After a long period in which munitions were almost an afterthought and sacrificed to pay for other priorities, the Air Force needs to focus on them in order to have the right “package” of capabilities for future conflicts, Chief of Staff Gen. Charles Q. Brown Jr. said June 7.
“I’ve watched this over probably the last seven or eight years,” Brown said at a Mitchell Institute for Aerospace Studies event. “It’s an area that we tend to not spend as much focus on and I think we need to. In some cases, because you don’t have a threat right on your doorstep, munitions aren’t high on your priority list. Well, that’s different now.“
The war in Ukraine has highlighted the urgent need to be able to surge production of munitions, Brown said, as has the National Security Strategy and reviews of U.S. military posture in places like the Korean Peninsula, where stockpiles of weapons in particular were scrutinized.

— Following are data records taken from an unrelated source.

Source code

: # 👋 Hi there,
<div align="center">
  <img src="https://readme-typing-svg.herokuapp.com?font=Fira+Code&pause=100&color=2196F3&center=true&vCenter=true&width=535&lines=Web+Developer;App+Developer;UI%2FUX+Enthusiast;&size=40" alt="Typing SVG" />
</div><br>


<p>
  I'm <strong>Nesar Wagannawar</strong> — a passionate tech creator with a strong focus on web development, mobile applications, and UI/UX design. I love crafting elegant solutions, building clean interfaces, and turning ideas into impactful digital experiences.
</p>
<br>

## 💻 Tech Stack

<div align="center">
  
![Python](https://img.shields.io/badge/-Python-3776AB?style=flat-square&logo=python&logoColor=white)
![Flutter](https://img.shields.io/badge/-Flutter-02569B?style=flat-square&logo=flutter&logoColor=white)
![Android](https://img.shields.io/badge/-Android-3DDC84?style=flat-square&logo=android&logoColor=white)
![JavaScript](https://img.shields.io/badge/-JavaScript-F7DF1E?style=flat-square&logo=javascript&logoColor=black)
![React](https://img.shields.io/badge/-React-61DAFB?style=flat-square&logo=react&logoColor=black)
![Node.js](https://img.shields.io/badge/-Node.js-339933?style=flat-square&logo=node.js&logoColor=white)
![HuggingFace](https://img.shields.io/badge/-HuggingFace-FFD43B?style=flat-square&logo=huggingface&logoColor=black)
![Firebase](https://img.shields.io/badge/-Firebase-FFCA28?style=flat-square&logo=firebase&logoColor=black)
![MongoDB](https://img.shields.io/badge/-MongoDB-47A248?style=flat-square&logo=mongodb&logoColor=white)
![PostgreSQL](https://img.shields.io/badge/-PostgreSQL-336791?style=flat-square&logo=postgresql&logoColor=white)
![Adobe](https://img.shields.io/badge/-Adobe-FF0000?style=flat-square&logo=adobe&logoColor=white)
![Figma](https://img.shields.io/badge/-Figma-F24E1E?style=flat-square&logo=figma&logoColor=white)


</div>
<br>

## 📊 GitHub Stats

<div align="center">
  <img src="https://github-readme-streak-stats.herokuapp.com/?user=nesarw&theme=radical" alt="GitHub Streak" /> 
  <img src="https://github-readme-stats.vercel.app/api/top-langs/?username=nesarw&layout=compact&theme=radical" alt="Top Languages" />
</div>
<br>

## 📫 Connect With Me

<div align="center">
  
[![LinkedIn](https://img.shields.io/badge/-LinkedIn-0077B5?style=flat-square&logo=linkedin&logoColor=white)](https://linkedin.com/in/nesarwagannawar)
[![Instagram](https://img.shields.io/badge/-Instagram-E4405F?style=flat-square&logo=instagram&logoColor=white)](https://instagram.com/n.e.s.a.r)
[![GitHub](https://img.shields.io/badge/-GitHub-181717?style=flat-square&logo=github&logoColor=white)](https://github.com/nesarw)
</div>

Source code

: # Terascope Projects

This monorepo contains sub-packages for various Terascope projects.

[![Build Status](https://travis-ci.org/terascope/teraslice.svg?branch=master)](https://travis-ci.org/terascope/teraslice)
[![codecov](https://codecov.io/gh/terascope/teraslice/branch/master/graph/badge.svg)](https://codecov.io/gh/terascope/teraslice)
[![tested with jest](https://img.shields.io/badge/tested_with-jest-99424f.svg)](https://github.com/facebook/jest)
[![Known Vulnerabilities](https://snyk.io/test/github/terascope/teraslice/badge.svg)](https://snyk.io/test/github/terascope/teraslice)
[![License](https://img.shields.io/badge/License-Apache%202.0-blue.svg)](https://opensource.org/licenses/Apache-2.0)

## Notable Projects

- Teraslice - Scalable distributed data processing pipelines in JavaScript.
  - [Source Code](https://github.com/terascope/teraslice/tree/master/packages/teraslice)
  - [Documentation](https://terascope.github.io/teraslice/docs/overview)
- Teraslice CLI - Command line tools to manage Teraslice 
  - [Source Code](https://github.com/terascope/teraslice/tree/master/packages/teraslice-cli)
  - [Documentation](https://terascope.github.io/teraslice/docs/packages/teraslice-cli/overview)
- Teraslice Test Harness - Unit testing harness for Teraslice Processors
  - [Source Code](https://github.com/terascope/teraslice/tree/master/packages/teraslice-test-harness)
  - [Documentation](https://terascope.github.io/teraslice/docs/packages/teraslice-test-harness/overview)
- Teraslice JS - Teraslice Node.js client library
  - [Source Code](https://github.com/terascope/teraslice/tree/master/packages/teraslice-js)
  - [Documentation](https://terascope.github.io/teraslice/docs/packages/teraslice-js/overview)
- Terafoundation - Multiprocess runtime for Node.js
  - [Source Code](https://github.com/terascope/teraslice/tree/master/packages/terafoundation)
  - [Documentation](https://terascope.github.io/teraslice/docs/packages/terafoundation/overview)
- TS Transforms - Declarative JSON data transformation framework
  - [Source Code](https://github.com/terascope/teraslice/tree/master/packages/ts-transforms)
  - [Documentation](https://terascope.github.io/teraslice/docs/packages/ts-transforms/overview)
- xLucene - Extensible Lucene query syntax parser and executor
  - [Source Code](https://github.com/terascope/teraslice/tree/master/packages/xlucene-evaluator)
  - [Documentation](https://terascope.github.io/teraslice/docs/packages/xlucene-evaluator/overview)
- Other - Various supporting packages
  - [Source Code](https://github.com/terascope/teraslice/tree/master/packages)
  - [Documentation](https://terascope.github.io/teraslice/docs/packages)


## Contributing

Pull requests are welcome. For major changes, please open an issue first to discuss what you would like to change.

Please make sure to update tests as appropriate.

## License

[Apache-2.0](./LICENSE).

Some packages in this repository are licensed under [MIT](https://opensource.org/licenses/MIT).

While fielding new platforms like the B-21 bomber is important, munitions are an area “we’ve got to pay attention to to ensure we bring those along,” Brown said.
The Mitchell Institute has published several studies of USAF munitions over the last few years and determined the service needs both longer-range weapons and far more of them if it is to have a chance of prevailing in a conflict in the Pacific, where there would be tens of thousands of potential targets.
In its fiscal 2024 budget, the Air Force is seeking an increase in multiyear procurement of the AIM-120 AMRAAM air-to-air missile, the AGM-158 JASSM stealth ground-attack cruise missile, and its marine warfare variant, the Long-Range Anti-Ship Missile. All three are in production and have successors in the works.
“I believe that is just a start,” Brown said. “We’ve got to look at multi-year procurements, so that it helps give a predictable demand signal to industry.”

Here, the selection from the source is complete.